*** Opening AVAILABLE RECORDS ***

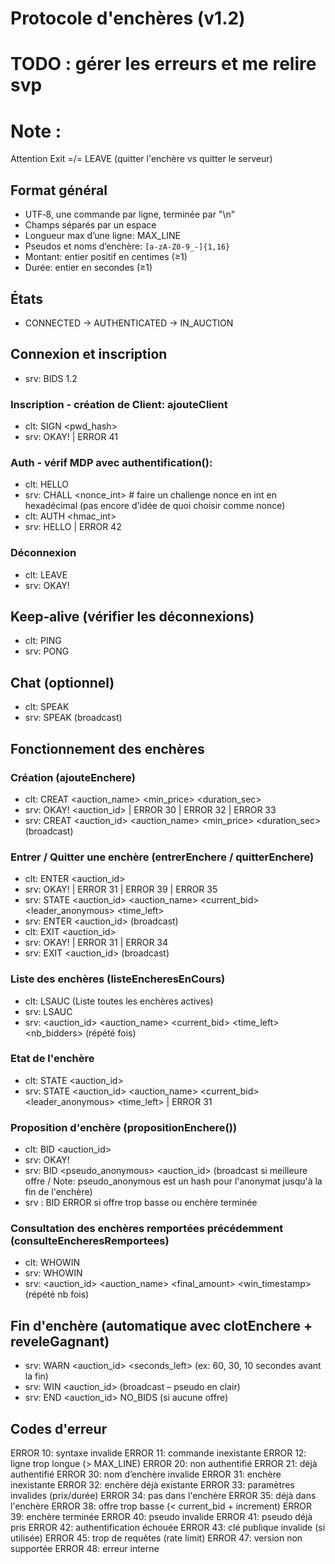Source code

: # Protocole d'enchères (v1.2)

# TODO : gérer les erreurs et me relire svp

# Note :
Attention Exit =/= LEAVE (quitter l'enchère vs quitter le serveur)

## Format général
- UTF‑8, une commande par ligne, terminée par "\n"
- Champs séparés par un espace
- Longueur max d’une ligne: MAX_LINE
- Pseudos et noms d’enchère: `[a-zA-Z0-9_-]{1,16}`
- Montant: entier positif en centimes (≥1)
- Durée: entier en secondes (≥1)

## États
- CONNECTED → AUTHENTICATED → IN_AUCTION

## Connexion et inscription
- srv: BIDS 1.2

### Inscription - création de Client: ajouteClient
- clt: SIGN <pseudo> <pwd_hash> <pubkey>
- srv: OKAY! | ERROR 41

### Auth - vérif MDP avec authentification():
- clt: HELLO <pseudo>
- srv: CHALL <nonce_int> # faire un challenge nonce en int en hexadécimal (pas encore d'idée de quoi choisir comme nonce)
- clt: AUTH <hmac_int>
- srv: HELLO <pseudo> | ERROR 42

### Déconnexion
- clt: LEAVE
- srv: OKAY!

## Keep‑alive (vérifier les déconnexions)
- clt: PING <ts>
- srv: PONG <ts> 

## Chat (optionnel)
- clt: SPEAK <msg>
- srv: SPEAK <pseudo> <msg>      (broadcast)

## Fonctionnement des enchères

### Création (ajouteEnchere)
- clt: CREAT <auction_name> <min_price> <increment> <duration_sec>
- srv: OKAY! <auction_id> | ERROR 30 | ERROR 32 | ERROR 33
- srv: CREAT <auction_id> <auction_name> <min_price> <increment> <duration_sec>   (broadcast)

### Entrer / Quitter une enchère (entrerEnchere / quitterEnchere)
- clt: ENTER <auction_id>
- srv: OKAY! | ERROR 31 | ERROR 39 | ERROR 35
- srv: STATE <auction_id> <auction_name> <current_bid> <leader_anonymous> <time_left>
- srv: ENTER <pseudo> <auction_id>   (broadcast)
- clt: EXIT <auction_id>
- srv: OKAY! | ERROR 31 | ERROR 34
- srv: EXIT <pseudo> <auction_id>    (broadcast) 

### Liste des enchères (listeEncheresEnCours)
- clt: LSAUC                      (Liste toutes les enchères actives)
- srv: LSAUC <nb>
- srv: <auction_id> <auction_name> <current_bid> <time_left> <nb_bidders>  (répété <nb> fois)

### Etat de l'enchère 
- clt: STATE <auction_id>
- srv: STATE <auction_id> <auction_name> <current_bid> <leader_anonymous> <time_left> | ERROR 31

### Proposition d'enchère (propositionEnchere())
- clt: BID <auction_id> <amount>
- srv: OKAY!
- srv: BID <pseudo_anonymous> <amount> <auction_id>  (broadcast si meilleure offre / Note: pseudo_anonymous est un hash pour l'anonymat jusqu'à la fin de l'enchère)
- srv : BID ERROR si offre trop basse ou enchère terminée

### Consultation des enchères remportées précédemment (consulteEncheresRemportees)
- clt: WHOWIN
- srv: WHOWIN <nb>
- srv: <auction_id> <auction_name> <final_amount> <win_timestamp>  (répété nb fois)

## Fin d'enchère (automatique avec clotEnchere + reveleGagnant)
- srv: WARN <auction_id> <seconds_left>      (ex: 60, 30, 10 secondes avant la fin)
- srv: WIN <pseudo> <amount> <auction_id>    (broadcast – pseudo en clair)
- srv: END <auction_id> NO_BIDS              (si aucune offre)


## Codes d'erreur

ERROR 10: syntaxe invalide
ERROR 11: commande inexistante
ERROR 12: ligne trop longue (> MAX_LINE)
ERROR 20: non authentifié
ERROR 21: déjà authentifié
ERROR 30: nom d’enchère invalide
ERROR 31: enchère inexistante
ERROR 32: enchère déjà existante
ERROR 33: paramètres invalides (prix/durée)
ERROR 34: pas dans l'enchère
ERROR 35: déjà dans l'enchère
ERROR 38: offre trop basse (< current_bid + increment)
ERROR 39: enchère terminée
ERROR 40: pseudo invalide
ERROR 41: pseudo déjà pris
ERROR 42: authentification échouée
ERROR 43: clé publique invalide (si utilisée)
ERROR 45: trop de requêtes (rate limit)
ERROR 47: version non supportée
ERROR 48: erreur interne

*** Closing AVAILABLE RECORDS ***

### HOW TO COMPLETE THIS TASK:
Return only the stretch of the material above from the line holding "- srv: <auction_id> <auction_name> <current_bid>" through the line holding "ERROR 11: commande inexistante", copied exactly.

### PROBLEM SOLUTION:
- srv: <auction_id> <auction_name> <current_bid> <time_left> <nb_bidders>  (répété <nb> fois)

### Etat de l'enchère 
- clt: STATE <auction_id>
- srv: STATE <auction_id> <auction_name> <current_bid> <leader_anonymous> <time_left> | ERROR 31

### Proposition d'enchère (propositionEnchere())
- clt: BID <auction_id> <amount>
- srv: OKAY!
- srv: BID <pseudo_anonymous> <amount> <auction_id>  (broadcast si meilleure offre / Note: pseudo_anonymous est un hash pour l'anonymat jusqu'à la fin de l'enchère)
- srv : BID ERROR si offre trop basse ou enchère terminée

### Consultation des enchères remportées précédemment (consulteEncheresRemportees)
- clt: WHOWIN
- srv: WHOWIN <nb>
- srv: <auction_id> <auction_name> <final_amount> <win_timestamp>  (répété nb fois)

## Fin d'enchère (automatique avec clotEnchere + reveleGagnant)
- srv: WARN <auction_id> <seconds_left>      (ex: 60, 30, 10 secondes avant la fin)
- srv: WIN <pseudo> <amount> <auction_id>    (broadcast – pseudo en clair)
- srv: END <auction_id> NO_BIDS              (si aucune offre)


## Codes d'erreur

ERROR 10: syntaxe invalide
ERROR 11: commande inexistante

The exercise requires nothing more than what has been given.